The area was in a long-term period of population decline that was yet to reverse. The electorate reduced from 48,264 in 1973 to 38,328 in 1985. It covered an area of 572 hectare.

==Elections==
The Vauxhall constituency was used for the Greater London Council elections in 1973, 1977 and 1981. One councillor was elected at each election using first-past-the-post voting.

===1973 election===
The fourth election to the GLC (and first using revised boundaries) was held on 12 April 1973. The electorate was 48,264 and one Labour Party councillor was elected. The turnout was 30.5%. The councillor was elected for a three-year term. This was extended for an extra year in 1976 when the electoral cycle was switched to four-yearly.

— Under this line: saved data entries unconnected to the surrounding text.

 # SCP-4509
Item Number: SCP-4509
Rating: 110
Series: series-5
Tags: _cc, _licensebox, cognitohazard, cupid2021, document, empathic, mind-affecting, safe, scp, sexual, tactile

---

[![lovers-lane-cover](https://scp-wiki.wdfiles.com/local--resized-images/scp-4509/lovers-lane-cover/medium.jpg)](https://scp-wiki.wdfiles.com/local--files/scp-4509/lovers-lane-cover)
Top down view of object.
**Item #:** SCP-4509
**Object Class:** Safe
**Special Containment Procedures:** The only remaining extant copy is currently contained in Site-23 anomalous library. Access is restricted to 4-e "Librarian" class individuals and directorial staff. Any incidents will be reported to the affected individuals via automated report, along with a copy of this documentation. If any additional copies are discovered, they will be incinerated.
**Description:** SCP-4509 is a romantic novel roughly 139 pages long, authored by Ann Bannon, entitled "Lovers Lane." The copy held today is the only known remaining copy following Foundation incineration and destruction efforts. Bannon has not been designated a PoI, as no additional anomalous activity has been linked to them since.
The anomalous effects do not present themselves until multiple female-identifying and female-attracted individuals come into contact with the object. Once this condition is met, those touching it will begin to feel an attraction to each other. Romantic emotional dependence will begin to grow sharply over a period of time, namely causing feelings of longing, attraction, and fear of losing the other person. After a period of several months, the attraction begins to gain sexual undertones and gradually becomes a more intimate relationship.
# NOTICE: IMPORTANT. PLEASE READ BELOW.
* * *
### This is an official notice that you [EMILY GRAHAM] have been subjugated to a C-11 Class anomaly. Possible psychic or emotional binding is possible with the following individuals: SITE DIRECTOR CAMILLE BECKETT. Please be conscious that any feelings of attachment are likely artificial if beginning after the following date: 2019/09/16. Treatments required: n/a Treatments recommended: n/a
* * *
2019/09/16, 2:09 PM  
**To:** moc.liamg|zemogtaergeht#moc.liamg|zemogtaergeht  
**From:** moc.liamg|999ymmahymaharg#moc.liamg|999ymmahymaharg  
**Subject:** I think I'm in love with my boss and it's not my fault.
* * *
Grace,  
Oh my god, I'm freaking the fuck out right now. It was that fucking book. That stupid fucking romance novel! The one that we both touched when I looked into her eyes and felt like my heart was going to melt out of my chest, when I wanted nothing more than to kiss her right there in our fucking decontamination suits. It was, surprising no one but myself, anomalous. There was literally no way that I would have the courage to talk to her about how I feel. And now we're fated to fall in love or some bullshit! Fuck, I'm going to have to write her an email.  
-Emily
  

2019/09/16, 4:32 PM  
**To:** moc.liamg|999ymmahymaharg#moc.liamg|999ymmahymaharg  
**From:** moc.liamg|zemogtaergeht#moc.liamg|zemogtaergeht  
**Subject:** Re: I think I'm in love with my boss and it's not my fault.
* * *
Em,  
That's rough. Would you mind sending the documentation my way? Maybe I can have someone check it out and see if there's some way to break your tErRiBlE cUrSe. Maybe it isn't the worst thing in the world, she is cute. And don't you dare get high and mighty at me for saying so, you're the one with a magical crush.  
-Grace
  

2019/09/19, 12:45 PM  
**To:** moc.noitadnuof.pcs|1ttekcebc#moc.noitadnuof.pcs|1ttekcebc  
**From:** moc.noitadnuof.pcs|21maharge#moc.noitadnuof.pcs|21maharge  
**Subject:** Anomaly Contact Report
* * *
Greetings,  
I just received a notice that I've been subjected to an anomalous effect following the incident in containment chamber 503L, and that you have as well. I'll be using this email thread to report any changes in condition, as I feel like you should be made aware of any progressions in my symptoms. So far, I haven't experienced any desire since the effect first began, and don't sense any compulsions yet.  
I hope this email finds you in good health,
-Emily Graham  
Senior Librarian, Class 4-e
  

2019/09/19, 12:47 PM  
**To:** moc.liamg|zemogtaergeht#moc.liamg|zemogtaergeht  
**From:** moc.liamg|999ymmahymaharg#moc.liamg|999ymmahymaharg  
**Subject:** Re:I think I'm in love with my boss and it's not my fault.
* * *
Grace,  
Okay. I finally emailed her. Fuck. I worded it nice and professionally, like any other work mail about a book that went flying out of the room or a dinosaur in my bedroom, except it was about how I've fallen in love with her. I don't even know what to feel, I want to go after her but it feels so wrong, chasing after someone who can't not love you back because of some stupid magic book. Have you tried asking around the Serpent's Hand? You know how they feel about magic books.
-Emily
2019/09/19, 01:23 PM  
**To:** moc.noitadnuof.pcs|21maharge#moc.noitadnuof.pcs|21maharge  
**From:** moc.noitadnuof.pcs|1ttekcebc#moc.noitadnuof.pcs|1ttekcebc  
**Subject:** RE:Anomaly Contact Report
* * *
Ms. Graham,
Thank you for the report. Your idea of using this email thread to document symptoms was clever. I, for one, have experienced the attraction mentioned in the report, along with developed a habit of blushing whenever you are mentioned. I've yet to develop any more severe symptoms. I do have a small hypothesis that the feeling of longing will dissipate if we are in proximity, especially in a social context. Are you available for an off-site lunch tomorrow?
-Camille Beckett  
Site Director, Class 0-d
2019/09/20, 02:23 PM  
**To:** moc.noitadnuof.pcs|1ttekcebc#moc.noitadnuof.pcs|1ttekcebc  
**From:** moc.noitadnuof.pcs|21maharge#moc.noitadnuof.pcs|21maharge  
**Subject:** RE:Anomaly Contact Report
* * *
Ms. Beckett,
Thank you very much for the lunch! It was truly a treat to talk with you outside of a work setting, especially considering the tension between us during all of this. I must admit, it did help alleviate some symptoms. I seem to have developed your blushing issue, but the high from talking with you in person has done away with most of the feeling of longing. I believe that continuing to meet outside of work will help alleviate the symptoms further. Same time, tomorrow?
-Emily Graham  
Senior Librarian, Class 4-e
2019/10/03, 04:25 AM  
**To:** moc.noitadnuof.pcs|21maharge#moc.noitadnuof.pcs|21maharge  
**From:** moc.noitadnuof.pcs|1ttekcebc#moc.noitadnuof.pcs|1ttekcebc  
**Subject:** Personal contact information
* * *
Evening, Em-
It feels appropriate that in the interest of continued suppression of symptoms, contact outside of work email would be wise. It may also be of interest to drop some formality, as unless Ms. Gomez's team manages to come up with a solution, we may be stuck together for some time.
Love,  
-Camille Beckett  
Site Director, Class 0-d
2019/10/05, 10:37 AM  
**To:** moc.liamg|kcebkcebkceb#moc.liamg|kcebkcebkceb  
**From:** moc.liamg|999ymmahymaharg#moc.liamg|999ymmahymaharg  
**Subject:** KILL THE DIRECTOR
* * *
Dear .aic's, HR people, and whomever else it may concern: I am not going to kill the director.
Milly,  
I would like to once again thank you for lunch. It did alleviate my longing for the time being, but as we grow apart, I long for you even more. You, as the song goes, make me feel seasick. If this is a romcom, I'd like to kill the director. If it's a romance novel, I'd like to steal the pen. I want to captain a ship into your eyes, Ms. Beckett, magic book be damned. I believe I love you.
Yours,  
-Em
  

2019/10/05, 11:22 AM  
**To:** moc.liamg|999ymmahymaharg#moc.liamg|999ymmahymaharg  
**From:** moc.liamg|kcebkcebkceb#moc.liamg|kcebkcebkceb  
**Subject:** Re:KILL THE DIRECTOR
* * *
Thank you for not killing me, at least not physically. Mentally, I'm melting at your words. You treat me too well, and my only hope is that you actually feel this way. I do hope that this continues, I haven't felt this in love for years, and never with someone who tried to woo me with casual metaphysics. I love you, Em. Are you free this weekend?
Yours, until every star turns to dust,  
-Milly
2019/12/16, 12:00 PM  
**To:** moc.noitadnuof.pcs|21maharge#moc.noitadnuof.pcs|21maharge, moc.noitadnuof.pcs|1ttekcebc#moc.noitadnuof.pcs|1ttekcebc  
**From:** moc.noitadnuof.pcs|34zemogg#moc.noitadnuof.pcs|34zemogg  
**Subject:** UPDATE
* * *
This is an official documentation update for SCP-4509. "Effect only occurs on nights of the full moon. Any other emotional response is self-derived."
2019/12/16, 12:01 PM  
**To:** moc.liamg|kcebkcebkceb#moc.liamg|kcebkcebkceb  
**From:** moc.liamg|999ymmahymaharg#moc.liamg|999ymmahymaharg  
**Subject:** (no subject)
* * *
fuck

1973 Greater London Council election: Vauxhall
| Party |  | Candidate | Votes | % | ±% |
|---|---|---|---|---|---|
|  | Labour | Ewan Geddes Carr | 10,821 | 73.56 |  |
|  | Conservative | Peter James Bottomley | 3,396 | 23.10 |  |
|  | Communist | J. A. Henry | 365 | 2.48 |  |
|  | Socialist (GB) | M. E. Sansum | 121 | 0.82 |  |
| Turnout |  |  |  |  |  |
|  | Labour win (new seat) |  |  |  |  |

===1977 election===
The fifth election to the GLC (and second using revised boundaries) was held on 5 May 1977. The electorate was 43,027 and one Labour Party councillor was elected. The turnout was 33.6%. The councillor was elected for a four-year term.

1977 Greater London Council election: Vauxhall
| Party |  | Candidate | Votes | % | ±% |
|---|---|---|---|---|---|
|  | Labour | Ewan Geddes Carr | 6,935 | 48.28 |  |
|  | Conservative | Clive W. Jones | 5,868 | 40.85 |  |
|  | National Front | Colin P. K. Skeats | 875 | 6.09 |  |
|  | Liberal | William F. Brown | 538 | 3.74 |  |
|  | GLC Abolitionist Campaign | D. T. Riley | 155 | 1.08 |  |
| Turnout |  |  |  |  |  |
|  | Labour hold |  | Swing |  |  |

===1980 by-election===
A by-election was held on 21 February 1980, following the death of E. G. Carr. The electorate was 39,065 and one Labour Party councillor was elected. The turnout was 21.9%.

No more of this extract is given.